Wineski asked the legislature to provide $3.2 million more in the next fiscal year.
She requested the money at a public hearing held just three weeks after Shamar Elkins shot and killed his seven children and one of their cousins on April 19 in Shreveport. He also injured his estranged wife and another woman during the same attack and later died in a standoff with police.
The Associated Press called the tragedy one of the deadliest mass shootings in the country in recent years. The children killed were ages 3 to 11.
The domestic violence shelter for the Shreveport area, Project Celebration Inc., saw a surge in requests for help following the event. The organization’s crisis calls went from 15 to 97 per week, executive director Mitzi Harris told lawmakers at a hearing earlier this month.
“Some survivors are reporting that their abusers are making threats referencing violent acts similar to those committed by Mr. Elkins on April 19,” Harris said.
Louisiana has had a pervasive domestic violence problem for years. It consistently leads the nation in domestic homicides and has ranked among the top five almost every year since 1997, according to Louisiana’s Domestic Abuse Fatality Review report from 2024.
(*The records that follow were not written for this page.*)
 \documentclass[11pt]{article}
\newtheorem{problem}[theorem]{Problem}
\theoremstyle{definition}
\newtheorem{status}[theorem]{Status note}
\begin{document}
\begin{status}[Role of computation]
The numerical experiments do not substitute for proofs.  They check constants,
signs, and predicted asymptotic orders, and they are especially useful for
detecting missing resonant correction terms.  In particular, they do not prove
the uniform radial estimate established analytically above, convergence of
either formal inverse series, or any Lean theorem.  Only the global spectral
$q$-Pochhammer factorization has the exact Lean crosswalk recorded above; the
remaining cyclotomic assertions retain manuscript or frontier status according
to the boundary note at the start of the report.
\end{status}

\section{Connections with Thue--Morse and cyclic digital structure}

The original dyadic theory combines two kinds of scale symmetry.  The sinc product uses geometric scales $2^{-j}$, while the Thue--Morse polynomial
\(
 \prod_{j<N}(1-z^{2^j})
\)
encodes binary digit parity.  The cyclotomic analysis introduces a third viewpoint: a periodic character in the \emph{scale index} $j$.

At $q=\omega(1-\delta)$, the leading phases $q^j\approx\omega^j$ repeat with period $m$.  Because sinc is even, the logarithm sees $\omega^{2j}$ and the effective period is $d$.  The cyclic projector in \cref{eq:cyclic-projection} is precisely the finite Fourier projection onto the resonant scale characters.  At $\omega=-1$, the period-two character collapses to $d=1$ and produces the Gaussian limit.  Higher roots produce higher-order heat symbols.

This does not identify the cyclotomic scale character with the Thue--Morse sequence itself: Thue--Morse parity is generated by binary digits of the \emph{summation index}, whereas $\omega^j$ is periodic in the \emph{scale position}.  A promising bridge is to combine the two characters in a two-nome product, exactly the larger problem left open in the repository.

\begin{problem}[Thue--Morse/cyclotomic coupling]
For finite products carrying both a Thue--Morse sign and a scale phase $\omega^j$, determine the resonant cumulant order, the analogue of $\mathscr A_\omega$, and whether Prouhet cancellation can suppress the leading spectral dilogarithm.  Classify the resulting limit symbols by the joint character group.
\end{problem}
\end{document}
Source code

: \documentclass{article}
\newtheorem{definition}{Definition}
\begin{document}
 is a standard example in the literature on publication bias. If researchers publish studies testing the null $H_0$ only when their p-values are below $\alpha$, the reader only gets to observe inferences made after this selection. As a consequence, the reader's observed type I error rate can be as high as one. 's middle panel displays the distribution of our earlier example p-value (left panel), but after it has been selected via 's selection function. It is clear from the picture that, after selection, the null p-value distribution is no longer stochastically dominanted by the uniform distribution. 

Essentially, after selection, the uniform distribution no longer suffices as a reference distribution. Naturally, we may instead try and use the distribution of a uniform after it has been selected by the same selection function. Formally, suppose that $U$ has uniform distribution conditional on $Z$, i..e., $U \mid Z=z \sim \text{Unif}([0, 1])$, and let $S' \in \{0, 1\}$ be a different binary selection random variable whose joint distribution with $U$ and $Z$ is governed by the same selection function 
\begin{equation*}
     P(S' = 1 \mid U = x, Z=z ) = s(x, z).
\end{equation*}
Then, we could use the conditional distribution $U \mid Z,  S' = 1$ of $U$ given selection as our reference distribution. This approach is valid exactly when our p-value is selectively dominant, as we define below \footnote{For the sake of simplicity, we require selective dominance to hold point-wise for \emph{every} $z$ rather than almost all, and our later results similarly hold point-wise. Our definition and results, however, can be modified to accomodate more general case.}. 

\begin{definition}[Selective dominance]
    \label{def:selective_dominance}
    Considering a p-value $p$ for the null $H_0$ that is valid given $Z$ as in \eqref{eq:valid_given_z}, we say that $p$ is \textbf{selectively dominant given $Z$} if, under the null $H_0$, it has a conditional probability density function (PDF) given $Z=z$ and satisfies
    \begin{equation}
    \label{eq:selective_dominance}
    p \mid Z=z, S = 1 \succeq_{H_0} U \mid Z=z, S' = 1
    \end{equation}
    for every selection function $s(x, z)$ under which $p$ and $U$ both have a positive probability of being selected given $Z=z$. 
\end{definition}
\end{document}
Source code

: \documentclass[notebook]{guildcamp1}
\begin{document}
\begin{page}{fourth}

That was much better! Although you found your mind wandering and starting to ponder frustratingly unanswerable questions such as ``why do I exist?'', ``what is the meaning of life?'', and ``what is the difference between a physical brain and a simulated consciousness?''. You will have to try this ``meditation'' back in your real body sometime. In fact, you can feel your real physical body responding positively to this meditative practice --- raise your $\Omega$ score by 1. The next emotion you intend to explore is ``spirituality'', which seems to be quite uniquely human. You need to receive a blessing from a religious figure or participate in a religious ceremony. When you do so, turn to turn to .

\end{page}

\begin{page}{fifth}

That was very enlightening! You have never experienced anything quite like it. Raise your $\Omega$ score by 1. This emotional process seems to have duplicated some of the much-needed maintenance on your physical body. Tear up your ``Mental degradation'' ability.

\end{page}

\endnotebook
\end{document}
Nearly one-fourth of women and 6% of men in the state have experienced potentially lethal forms of intimate partner violence — defined as being choked, beaten, burned or wounded with a gun or knife — during their lifetimes, according to the Louisiana Violence Experiences Survey in 2025. Four percent of women and 3% of men said they were subjected to potentially lethal intimate partner violence in the last year.
To combat domestic abuse, Louisiana legislators started allocating an additional $7 million to expand domestic violence victim services three years ago. The funding allowed the state to double its number of emergency shelter beds for domestic violence survivors, from 335 to 661 beds, over four years.
But those gains have been offset by a loss of federal support. Since the state started devoting $7 million annually more to combat domestic violence in 2023, federal funding has dropped $4 million, with every shelter affected by the cut, according to Wineski.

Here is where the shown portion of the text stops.